* Thomas Lockhart <lockhart@alumni.caltech.edu> [000511 09:55] wrote:
> > In 6.4.x and 6.5.x if you delete a large number of rows (say 100,000 -
> > 1,000,000) then hit vacuum, the vacuum will run literally forever.
> > ...before I finally killed the vacuum process, manually removed the
> > pg_vlock, dropped the indexes, then vacuumed again, and re-indexed.
> > Will this be fixed?
>
> Patches? ;)
>
> Just thinking here: could we add an option to vacuum so that it would
> drop and recreate indices "automatically"?
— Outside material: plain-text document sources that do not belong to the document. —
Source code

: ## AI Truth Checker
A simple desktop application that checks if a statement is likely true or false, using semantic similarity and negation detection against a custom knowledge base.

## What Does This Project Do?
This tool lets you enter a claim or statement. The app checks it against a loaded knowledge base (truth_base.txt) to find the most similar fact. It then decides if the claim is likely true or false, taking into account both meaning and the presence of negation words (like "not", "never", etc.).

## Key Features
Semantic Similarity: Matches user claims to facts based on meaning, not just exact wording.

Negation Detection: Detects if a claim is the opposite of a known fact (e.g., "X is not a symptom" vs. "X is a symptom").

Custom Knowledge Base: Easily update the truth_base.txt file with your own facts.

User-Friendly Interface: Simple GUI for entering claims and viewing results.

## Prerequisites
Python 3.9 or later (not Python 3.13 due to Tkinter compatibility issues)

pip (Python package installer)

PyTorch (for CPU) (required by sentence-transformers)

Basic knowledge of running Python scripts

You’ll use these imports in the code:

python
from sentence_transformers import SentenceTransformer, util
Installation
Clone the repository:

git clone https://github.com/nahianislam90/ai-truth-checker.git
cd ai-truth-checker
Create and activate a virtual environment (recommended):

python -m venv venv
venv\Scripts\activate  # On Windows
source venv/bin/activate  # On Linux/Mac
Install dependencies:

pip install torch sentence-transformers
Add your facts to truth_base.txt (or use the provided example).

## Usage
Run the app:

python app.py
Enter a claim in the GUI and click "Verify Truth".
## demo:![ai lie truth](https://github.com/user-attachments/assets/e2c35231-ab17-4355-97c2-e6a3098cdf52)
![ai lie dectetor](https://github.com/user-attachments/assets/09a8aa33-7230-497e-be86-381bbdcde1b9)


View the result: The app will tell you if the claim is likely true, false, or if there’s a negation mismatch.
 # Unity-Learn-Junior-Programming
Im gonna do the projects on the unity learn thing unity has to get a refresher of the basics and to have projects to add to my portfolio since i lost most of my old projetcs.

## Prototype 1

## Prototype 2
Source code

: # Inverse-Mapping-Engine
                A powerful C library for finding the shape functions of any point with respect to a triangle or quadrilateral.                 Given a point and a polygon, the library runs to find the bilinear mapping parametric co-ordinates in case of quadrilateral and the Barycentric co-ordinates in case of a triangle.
I'm hoping automatically means some algorithm: When heap + N < index
ie. when it's really needed.
> We already have the ability
> to chain multiple internal commands together, so that would just
> require snarfing the names and properties of indices in the parser
> backend and then doing the drops and creates on the fly.
>
> A real problem with this is that those commands are currently not
> rollback-able, so if something quits in the middle (or someone kills
> the vacuum process; I've heard of this happening ;) then you are left
> without indices in sort of a hidden way.
>
> Not sure what the prospects are of making these DDL statements
> transactionally secure though I know we've had some discussions of
> this on -hackers.
One could do it in the opposite direction, rename the old index,
create a new index, drop the old. If the worst happens you then
have two indexes, perhaps the database could warn about this somehow.
In fact, one could have a system table that is things to be deleted
at startup. Put the name of the old index into it and at startup
the database could nuke the old index. It's pretty hackish, but
would work pretty ok.
It does seem possible to have two indeces on a single column.
--
-Alfred Perlstein - [bright@wintelcom.net|alfred@freebsd.org]
"I have the heart of a child; I keep it in a jar on my desk."